_Listed entries_

====================

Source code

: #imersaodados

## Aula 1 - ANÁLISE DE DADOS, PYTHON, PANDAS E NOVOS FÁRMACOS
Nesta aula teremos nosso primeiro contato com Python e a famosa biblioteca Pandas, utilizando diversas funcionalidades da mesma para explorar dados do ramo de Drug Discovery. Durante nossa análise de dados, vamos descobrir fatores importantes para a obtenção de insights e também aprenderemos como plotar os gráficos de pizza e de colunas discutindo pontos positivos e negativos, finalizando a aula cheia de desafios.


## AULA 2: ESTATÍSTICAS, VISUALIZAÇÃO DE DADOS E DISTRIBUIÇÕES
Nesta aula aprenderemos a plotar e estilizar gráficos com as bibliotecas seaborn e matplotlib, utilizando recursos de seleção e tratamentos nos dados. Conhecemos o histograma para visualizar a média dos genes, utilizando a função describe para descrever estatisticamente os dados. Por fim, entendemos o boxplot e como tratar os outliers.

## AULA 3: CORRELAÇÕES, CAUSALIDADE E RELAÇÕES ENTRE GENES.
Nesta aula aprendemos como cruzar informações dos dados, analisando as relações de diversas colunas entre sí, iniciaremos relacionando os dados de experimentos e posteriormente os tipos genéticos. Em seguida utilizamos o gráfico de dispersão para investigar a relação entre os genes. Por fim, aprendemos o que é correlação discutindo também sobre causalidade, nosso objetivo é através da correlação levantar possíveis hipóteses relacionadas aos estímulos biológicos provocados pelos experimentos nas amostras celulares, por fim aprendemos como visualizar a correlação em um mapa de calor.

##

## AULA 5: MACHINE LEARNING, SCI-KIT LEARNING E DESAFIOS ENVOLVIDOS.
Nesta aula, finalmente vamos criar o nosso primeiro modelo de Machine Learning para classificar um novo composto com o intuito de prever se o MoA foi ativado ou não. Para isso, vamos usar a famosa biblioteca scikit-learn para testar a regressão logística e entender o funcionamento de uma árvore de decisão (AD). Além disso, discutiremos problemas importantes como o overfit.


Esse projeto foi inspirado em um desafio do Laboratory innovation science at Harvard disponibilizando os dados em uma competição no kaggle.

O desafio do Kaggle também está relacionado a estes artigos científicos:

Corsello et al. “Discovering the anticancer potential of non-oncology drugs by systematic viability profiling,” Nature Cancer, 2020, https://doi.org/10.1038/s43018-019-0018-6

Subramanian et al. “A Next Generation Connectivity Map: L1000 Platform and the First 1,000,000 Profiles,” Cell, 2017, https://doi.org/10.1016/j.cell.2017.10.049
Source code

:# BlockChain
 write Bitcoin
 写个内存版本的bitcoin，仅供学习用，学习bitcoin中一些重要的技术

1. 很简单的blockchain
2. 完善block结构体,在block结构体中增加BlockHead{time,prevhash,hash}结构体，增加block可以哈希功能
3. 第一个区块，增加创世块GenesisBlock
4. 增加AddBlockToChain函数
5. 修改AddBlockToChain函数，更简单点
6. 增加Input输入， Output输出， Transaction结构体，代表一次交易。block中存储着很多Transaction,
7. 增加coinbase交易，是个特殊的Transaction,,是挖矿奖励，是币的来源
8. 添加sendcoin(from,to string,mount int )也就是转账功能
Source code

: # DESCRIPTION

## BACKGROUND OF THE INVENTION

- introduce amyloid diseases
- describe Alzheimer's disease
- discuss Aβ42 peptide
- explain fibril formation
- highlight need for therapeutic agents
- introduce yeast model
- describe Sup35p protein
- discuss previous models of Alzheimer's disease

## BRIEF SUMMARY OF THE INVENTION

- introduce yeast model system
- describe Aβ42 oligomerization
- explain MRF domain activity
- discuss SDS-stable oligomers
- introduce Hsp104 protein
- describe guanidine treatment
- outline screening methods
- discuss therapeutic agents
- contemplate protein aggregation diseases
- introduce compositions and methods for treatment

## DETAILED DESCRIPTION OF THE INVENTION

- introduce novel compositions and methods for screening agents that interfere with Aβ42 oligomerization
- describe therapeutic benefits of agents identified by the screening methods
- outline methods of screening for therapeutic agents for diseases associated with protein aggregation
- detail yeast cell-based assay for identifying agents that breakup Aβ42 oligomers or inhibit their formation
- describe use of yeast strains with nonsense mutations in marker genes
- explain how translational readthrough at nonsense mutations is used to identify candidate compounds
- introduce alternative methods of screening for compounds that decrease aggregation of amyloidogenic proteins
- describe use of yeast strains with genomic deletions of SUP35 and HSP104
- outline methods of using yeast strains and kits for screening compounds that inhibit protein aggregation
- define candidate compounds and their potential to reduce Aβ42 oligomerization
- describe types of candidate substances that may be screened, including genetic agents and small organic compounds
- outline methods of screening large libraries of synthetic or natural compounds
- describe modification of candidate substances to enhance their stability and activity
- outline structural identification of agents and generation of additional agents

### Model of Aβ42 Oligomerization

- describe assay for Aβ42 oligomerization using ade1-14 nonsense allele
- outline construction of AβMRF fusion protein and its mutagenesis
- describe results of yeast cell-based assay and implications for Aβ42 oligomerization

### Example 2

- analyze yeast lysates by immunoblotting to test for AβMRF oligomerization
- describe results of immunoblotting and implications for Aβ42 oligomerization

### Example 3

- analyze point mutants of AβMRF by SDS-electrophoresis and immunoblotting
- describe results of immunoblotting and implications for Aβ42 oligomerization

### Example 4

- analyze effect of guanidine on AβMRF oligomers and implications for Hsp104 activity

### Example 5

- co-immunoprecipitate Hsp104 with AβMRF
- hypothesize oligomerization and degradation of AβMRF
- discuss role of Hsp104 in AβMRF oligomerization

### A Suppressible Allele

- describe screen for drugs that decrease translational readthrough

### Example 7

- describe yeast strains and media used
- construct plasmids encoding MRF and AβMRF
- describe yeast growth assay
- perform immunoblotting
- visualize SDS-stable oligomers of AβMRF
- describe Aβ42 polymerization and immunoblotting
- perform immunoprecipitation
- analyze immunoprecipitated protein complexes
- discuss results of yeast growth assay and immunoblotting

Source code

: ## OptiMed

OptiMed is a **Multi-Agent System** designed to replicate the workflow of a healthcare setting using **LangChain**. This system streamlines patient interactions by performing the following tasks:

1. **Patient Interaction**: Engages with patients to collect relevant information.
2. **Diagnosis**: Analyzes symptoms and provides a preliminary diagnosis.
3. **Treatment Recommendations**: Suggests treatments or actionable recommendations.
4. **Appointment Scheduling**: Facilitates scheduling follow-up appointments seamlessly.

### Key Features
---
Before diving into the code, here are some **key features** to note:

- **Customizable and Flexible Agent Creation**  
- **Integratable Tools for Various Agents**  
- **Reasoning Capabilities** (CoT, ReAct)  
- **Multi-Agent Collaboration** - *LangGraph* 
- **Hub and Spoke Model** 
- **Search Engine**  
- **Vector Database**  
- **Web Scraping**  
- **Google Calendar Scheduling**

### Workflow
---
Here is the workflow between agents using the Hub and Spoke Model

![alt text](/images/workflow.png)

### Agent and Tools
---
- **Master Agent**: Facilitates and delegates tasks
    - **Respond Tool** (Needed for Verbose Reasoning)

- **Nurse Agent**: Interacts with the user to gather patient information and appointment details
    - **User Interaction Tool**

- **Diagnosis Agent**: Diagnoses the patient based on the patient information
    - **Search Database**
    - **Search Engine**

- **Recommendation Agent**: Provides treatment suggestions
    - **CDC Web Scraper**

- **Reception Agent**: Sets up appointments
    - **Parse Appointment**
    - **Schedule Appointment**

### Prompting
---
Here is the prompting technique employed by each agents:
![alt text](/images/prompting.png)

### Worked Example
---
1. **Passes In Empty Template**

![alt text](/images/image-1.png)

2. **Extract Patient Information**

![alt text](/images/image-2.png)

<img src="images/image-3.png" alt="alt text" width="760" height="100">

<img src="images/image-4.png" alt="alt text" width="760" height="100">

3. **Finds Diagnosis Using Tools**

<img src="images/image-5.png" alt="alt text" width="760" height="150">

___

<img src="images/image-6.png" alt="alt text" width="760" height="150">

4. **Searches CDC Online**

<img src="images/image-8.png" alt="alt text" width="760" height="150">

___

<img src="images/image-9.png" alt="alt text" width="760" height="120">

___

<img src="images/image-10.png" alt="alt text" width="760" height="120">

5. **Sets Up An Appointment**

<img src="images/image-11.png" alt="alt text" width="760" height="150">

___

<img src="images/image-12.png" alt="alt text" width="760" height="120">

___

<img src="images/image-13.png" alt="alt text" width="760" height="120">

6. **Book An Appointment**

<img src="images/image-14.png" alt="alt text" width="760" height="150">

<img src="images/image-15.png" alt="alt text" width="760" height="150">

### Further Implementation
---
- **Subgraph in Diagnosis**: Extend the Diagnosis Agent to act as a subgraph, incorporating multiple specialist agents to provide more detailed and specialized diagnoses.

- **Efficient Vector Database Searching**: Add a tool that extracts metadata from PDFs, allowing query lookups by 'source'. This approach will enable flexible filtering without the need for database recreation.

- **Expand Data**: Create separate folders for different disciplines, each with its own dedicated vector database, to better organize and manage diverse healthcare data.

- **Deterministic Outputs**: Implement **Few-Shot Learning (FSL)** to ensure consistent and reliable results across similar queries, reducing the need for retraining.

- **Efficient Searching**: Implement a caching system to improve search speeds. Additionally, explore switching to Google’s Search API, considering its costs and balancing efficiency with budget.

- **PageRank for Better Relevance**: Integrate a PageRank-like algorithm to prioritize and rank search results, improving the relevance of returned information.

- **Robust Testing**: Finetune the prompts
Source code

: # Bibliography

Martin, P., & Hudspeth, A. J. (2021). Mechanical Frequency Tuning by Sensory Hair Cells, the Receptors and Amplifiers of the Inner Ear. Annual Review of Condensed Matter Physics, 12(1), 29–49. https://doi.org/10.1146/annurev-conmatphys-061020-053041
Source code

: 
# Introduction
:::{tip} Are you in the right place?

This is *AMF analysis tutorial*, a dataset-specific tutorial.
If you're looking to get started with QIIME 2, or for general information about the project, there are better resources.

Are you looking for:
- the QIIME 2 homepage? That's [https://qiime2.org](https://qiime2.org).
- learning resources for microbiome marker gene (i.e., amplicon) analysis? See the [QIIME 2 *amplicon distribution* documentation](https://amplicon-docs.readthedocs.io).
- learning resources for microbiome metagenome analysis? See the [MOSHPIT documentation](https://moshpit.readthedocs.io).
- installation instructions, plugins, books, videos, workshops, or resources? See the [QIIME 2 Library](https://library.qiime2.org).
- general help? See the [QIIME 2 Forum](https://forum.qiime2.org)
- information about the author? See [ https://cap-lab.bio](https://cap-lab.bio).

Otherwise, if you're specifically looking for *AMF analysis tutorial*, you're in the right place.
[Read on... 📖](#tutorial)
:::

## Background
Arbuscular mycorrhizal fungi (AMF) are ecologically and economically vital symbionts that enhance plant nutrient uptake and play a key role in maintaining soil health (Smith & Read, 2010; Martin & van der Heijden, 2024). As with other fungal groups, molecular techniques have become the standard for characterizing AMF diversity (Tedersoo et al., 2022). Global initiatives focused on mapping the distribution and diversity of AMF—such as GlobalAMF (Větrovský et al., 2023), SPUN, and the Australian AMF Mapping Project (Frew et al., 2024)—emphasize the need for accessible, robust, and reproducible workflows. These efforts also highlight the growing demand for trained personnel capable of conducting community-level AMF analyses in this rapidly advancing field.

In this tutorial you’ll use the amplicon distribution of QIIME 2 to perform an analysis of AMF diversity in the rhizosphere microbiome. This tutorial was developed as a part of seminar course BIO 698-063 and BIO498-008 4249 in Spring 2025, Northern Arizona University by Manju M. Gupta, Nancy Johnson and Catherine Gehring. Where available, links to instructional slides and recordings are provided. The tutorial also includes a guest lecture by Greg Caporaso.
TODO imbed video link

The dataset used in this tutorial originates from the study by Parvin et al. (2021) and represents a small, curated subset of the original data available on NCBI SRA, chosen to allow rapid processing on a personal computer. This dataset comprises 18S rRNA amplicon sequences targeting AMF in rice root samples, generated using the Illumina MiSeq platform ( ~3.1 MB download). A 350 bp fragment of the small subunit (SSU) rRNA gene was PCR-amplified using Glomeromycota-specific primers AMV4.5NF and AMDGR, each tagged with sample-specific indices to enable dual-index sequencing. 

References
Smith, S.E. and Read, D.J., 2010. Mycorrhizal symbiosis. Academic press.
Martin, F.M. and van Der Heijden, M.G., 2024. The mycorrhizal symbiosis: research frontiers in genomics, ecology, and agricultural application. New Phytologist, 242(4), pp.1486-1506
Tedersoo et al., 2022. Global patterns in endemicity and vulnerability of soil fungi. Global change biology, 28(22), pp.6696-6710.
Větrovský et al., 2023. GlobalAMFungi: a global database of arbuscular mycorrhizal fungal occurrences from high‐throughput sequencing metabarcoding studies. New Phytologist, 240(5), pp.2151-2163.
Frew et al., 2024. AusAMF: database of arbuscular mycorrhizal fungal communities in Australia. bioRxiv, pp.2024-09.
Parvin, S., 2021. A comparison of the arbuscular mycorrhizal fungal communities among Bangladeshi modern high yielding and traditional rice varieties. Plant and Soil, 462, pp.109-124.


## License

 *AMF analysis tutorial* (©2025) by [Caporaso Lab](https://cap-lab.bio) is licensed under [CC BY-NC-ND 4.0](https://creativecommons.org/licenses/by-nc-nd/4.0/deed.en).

====================

_Exercise requirements_
Scan the entries above for the line containing "## BACKGROUND OF THE INVENTION", and copy it and all lines after it exactly, down to and including the line containing "- outline screening methods".

_Answer space_
## BACKGROUND OF THE INVENTION

- introduce amyloid diseases
- describe Alzheimer's disease
- discuss Aβ42 peptide
- explain fibril formation
- highlight need for therapeutic agents
- introduce yeast model
- describe Sup35p protein
- discuss previous models of Alzheimer's disease

## BRIEF SUMMARY OF THE INVENTION

- introduce yeast model system
- describe Aβ42 oligomerization
- explain MRF domain activity
- discuss SDS-stable oligomers
- introduce Hsp104 protein
- describe guanidine treatment
- outline screening methods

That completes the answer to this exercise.